I’ve reread Infinity and I’m pretty happy with it. I’ve queried two agents so far and will query a third once I write up a synopsis. I know that this process of evaluation by others is subjective on their part, and my work has to resonate with a total stranger in order for that person to want to move forward. So I realize it might take me quite a long time to find an agent, let alone get a contract for the sale of the manuscript. This is fine.

Like a lot of intellectuals, I have a nagging voice that keeps telling me that I’m an impostor, that I’m faking it and soon everyone will find out that I’m a fraud. I was actually surprised when watching the Late Show with Stephen Colbert that both the host, Stephen Colbert, and his guest, Liam Neeson, admitted they suffered from impostor syndrome, so I feel like I am in good company. I keep forcing myself to sit and write, or write to agents, because I feel like even if I’m an impostor, no one has found out about me yet. I’m a well-kept secret!

While I wait for feedback, I am busy with a variety of things, not the least of which is my novel-in-progress, Diamond. I have decided the Indian goddess Kali needs to be a part of Diamond and so I’m revisiting the work I’ve done so far as well as my outline, in order to get her in there. I’ve had a lot of dreams about Kali recently, and her interactions with time fascinate me.

Wish me luck in finding an agent- I feel like my work is good and luck shouldn’t factor in, but it sure wouldn’t hurt.

Liz

 

On being encouraged to write

Hello, readers!

I was noodling about online today, wondering if I should do my workout routine first or if I should try to write a chapter or two for Diamond, and came across a tweet from a published author where he suggested that he had been encouraged to write by others. I’m glad of this, because I enjoy his books, but it also opened up a bit of a painful wound for me, and I will explain.

When I was a child, I was encouraged to write as a hobby- it kept me quiet and out of trouble; my parents didn’t mind if I read and wrote ceaselessly. I wrote my first short story at eight and won awards for my writing at school; I finished my first novel during summer break in high school.
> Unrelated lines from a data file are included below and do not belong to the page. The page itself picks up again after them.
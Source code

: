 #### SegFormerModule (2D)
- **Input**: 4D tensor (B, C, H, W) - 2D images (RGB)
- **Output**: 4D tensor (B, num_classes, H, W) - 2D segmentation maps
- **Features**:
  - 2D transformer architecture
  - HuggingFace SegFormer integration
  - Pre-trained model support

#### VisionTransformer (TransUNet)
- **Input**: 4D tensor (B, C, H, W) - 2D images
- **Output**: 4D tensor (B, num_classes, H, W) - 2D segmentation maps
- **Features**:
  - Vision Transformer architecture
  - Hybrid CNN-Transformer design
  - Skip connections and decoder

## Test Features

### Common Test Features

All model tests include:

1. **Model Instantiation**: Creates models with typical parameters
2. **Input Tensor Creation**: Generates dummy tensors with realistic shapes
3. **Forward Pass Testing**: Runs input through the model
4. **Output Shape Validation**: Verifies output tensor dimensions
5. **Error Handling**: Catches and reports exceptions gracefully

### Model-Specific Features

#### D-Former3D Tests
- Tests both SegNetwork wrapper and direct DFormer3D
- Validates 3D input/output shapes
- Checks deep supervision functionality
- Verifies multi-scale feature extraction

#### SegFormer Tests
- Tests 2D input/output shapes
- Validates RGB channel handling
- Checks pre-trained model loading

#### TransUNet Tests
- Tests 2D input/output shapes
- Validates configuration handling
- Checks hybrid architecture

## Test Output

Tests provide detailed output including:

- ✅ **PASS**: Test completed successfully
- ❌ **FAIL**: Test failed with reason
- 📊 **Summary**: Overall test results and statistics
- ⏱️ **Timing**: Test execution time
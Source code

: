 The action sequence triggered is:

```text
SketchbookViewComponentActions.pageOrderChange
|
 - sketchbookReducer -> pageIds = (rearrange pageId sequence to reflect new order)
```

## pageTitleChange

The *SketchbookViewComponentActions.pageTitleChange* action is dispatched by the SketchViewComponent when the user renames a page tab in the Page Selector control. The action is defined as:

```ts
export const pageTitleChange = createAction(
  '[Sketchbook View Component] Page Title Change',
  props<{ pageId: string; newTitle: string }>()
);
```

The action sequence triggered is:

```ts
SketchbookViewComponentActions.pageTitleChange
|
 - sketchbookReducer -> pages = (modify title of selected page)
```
I wrote endlessly, and well.

When I reached the end of high school, I wanted to get an English degree so I could pursue my dream of writing professionally.

My parents said if I did this they would kick me out of the house and I’d have to find a way to pay for my food and lodgings somewhere else (I couldn’t afford to go to school and live on campus, and I knew if i had to pay for living in a dorm I’d have to get a part time job and my grades would suffer, and I’d lose any scholarship I was able to get which I needed to pay tuition with. My parents always made it clear that if I wanted to get an education I had to pay for it myself).

So I put aside my dream and took undergraduate and graduate degrees in microbiology. It’s interesting, it pays my bills, but I have not excelled at it and the older I got, the more I found myself regretting that I didn’t just take out a student loan (I hadn’t even realized this was an option before) and gotten that English degree. I am not sorry for my experiences and knowledge gained via my life as a scientist- this actually helps my fiction, a lot. But I do regret that younger me, not plagued with bipolar symptoms, hadn’t been able to channel her energy and passion into writing. I regret that my discipline really did require disciplined study in order for me to do well enough to keep my scholarships, and I lacked the energy to write much of the time.

However, I have had the past year or so mostly off and so I have been able, despite distractions and sickness, to be able to finish one novel I am proud of (Infinity), about a quarter of another novel I am similarly proud of (Diamond) and to write a few poems and short pieces in between. I might write slowly now, for many reasons, and my voice in writing has also changed. But this may not be such a bad thing.

I like to think that my initial setbacks in pursuing my dreams of becoming a professional writer were learning processes, and that my voice is now more unique, older, more mature, more interesting. I like to think that, at nearly 46, I’m not too old to follow my dreams.

I’ve made it a goal for 2018 to sell Infinity, so I have already begun the long and arduous process of sending queries to agents. Wish me luck!